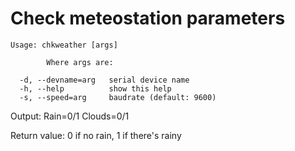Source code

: Check meteostation parameters
===========================

    Usage: chkweather [args]
    
            Where args are:
    
      -d, --devname=arg   serial device name
      -h, --help          show this help
      -s, --speed=arg     baudrate (default: 9600)


Output: 
Rain=0/1
Clouds=0/1

Return value:
0 if no rain, 1 if there's rainy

——————

PROBLEM
Across the entries above, work out how many lines include the string "args", and report only that figure.

YOUR RESPONSE
2